The task: The pictures stay out; all of the data is to be printed exactly.

(Source texts of formatted documents)
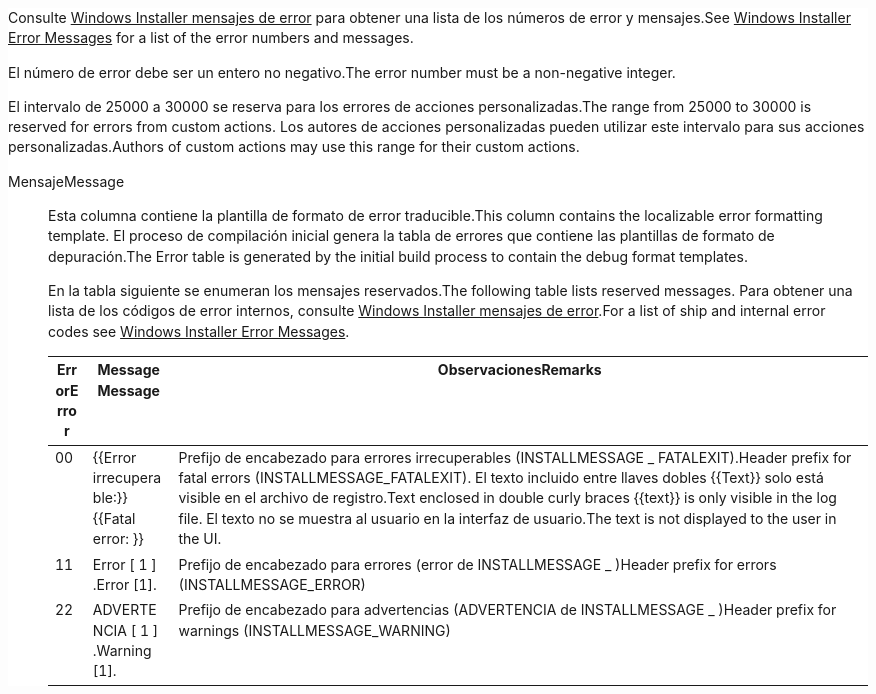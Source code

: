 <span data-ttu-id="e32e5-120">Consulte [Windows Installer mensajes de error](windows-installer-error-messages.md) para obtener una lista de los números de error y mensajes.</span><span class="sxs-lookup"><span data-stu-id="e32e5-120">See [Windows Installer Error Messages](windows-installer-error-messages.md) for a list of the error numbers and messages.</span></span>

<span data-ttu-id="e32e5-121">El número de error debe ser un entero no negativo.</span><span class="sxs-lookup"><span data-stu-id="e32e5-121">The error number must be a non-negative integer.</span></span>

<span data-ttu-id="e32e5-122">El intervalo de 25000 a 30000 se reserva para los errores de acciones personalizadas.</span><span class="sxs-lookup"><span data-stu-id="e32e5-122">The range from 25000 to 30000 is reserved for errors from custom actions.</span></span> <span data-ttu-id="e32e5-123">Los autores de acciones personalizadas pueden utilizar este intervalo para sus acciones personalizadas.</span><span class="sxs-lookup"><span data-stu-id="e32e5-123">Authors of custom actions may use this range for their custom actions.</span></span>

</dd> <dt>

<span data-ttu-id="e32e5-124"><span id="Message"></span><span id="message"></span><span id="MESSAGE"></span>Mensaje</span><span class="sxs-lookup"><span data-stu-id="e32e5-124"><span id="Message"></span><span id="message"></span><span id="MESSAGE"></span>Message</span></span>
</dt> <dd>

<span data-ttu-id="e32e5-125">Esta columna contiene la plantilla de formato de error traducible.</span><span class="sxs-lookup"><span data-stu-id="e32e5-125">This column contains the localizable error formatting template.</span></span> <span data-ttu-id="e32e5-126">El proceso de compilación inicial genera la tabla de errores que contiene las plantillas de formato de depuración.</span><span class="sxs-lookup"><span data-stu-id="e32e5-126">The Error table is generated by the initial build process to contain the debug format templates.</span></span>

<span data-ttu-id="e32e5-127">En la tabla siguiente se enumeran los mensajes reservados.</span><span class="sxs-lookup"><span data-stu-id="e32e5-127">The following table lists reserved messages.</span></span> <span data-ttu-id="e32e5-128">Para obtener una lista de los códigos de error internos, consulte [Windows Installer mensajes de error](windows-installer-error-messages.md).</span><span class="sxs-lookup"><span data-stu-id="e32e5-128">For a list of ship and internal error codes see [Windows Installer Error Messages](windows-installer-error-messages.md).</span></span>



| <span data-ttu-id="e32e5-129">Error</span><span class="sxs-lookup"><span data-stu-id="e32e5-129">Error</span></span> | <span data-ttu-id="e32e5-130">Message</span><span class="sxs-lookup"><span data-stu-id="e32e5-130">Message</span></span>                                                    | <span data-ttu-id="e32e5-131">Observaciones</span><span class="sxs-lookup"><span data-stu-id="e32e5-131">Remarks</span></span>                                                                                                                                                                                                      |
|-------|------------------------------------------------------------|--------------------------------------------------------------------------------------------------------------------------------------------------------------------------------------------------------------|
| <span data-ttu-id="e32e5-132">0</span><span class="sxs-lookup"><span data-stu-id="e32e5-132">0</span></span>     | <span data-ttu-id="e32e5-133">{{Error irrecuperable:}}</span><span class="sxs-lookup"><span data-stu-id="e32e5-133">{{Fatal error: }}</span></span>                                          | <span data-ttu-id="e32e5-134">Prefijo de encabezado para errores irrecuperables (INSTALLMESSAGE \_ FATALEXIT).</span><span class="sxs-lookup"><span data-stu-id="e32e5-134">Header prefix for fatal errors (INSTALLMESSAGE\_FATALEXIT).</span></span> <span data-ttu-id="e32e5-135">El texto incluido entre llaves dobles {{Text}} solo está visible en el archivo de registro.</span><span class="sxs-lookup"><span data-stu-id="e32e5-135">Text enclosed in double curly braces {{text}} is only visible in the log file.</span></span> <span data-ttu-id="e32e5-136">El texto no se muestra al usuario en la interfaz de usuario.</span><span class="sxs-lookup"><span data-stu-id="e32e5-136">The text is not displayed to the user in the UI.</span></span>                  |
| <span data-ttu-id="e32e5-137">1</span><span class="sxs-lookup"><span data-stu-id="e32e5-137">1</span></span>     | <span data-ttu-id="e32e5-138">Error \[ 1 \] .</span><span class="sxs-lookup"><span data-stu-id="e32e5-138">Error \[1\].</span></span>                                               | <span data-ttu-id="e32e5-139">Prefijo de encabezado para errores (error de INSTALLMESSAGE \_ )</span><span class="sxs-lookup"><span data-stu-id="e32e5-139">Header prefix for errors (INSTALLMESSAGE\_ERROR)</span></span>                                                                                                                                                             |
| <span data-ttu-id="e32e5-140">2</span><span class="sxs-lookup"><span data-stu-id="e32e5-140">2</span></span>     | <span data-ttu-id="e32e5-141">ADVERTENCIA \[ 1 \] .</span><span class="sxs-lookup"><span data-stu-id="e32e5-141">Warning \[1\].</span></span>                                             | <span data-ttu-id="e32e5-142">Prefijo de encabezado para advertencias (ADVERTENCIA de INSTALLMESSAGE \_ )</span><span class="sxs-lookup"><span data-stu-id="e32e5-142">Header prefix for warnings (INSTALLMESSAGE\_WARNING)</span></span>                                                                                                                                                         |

Written response:
Source code

: <span data-ttu-id="e32e5-120">Consulte [Windows Installer mensajes de error](windows-installer-error-messages.md) para obtener una lista de los números de error y mensajes.</span><span class="sxs-lookup"><span data-stu-id="e32e5-120">See [Windows Installer Error Messages](windows-installer-error-messages.md) for a list of the error numbers and messages.</span></span>

<span data-ttu-id="e32e5-121">El número de error debe ser un entero no negativo.</span><span class="sxs-lookup"><span data-stu-id="e32e5-121">The error number must be a non-negative integer.</span></span>

<span data-ttu-id="e32e5-122">El intervalo de 25000 a 30000 se reserva para los errores de acciones personalizadas.</span><span class="sxs-lookup"><span data-stu-id="e32e5-122">The range from 25000 to 30000 is reserved for errors from custom actions.</span></span> <span data-ttu-id="e32e5-123">Los autores de acciones personalizadas pueden utilizar este intervalo para sus acciones personalizadas.</span><span class="sxs-lookup"><span data-stu-id="e32e5-123">Authors of custom actions may use this range for their custom actions.</span></span>

</dd> <dt>

<span data-ttu-id="e32e5-124"><span id="Message"></span><span id="message"></span><span id="MESSAGE"></span>Mensaje</span><span class="sxs-lookup"><span data-stu-id="e32e5-124"><span id="Message"></span><span id="message"></span><span id="MESSAGE"></span>Message</span></span>
</dt> <dd>

<span data-ttu-id="e32e5-125">Esta columna contiene la plantilla de formato de error traducible.</span><span class="sxs-lookup"><span data-stu-id="e32e5-125">This column contains the localizable error formatting template.</span></span> <span data-ttu-id="e32e5-126">El proceso de compilación inicial genera la tabla de errores que contiene las plantillas de formato de depuración.</span><span class="sxs-lookup"><span data-stu-id="e32e5-126">The Error table is generated by the initial build process to contain the debug format templates.</span></span>

<span data-ttu-id="e32e5-127">En la tabla siguiente se enumeran los mensajes reservados.</span><span class="sxs-lookup"><span data-stu-id="e32e5-127">The following table lists reserved messages.</span></span> <span data-ttu-id="e32e5-128">Para obtener una lista de los códigos de error internos, consulte [Windows Installer mensajes de error](windows-installer-error-messages.md).</span><span class="sxs-lookup"><span data-stu-id="e32e5-128">For a list of ship and internal error codes see [Windows Installer Error Messages](windows-installer-error-messages.md).</span></span>



| <span data-ttu-id="e32e5-129">Error</span><span class="sxs-lookup"><span data-stu-id="e32e5-129">Error</span></span> | <span data-ttu-id="e32e5-130">Message</span><span class="sxs-lookup"><span data-stu-id="e32e5-130">Message</span></span>                                                    | <span data-ttu-id="e32e5-131">Observaciones</span><span class="sxs-lookup"><span data-stu-id="e32e5-131">Remarks</span></span>                                                                                                                                                                                                      |
|-------|------------------------------------------------------------|--------------------------------------------------------------------------------------------------------------------------------------------------------------------------------------------------------------|
| <span data-ttu-id="e32e5-132">0</span><span class="sxs-lookup"><span data-stu-id="e32e5-132">0</span></span>     | <span data-ttu-id="e32e5-133">{{Error irrecuperable:}}</span><span class="sxs-lookup"><span data-stu-id="e32e5-133">{{Fatal error: }}</span></span>                                          | <span data-ttu-id="e32e5-134">Prefijo de encabezado para errores irrecuperables (INSTALLMESSAGE \_ FATALEXIT).</span><span class="sxs-lookup"><span data-stu-id="e32e5-134">Header prefix for fatal errors (INSTALLMESSAGE\_FATALEXIT).</span></span> <span data-ttu-id="e32e5-135">El texto incluido entre llaves dobles {{Text}} solo está visible en el archivo de registro.</span><span class="sxs-lookup"><span data-stu-id="e32e5-135">Text enclosed in double curly braces {{text}} is only visible in the log file.</span></span> <span data-ttu-id="e32e5-136">El texto no se muestra al usuario en la interfaz de usuario.</span><span class="sxs-lookup"><span data-stu-id="e32e5-136">The text is not displayed to the user in the UI.</span></span>                  |
| <span data-ttu-id="e32e5-137">1</span><span class="sxs-lookup"><span data-stu-id="e32e5-137">1</span></span>     | <span data-ttu-id="e32e5-138">Error \[ 1 \] .</span><span class="sxs-lookup"><span data-stu-id="e32e5-138">Error \[1\].</span></span>                                               | <span data-ttu-id="e32e5-139">Prefijo de encabezado para errores (error de INSTALLMESSAGE \_ )</span><span class="sxs-lookup"><span data-stu-id="e32e5-139">Header prefix for errors (INSTALLMESSAGE\_ERROR)</span></span>                                                                                                                                                             |
| <span data-ttu-id="e32e5-140">2</span><span class="sxs-lookup"><span data-stu-id="e32e5-140">2</span></span>     | <span data-ttu-id="e32e5-141">ADVERTENCIA \[ 1 \] .</span><span class="sxs-lookup"><span data-stu-id="e32e5-141">Warning \[1\].</span></span>                                             | <span data-ttu-id="e32e5-142">Prefijo de encabezado para advertencias (ADVERTENCIA de INSTALLMESSAGE \_ )</span><span class="sxs-lookup"><span data-stu-id="e32e5-142">Header prefix for warnings (INSTALLMESSAGE\_WARNING)</span></span>                                                                                                                                                         |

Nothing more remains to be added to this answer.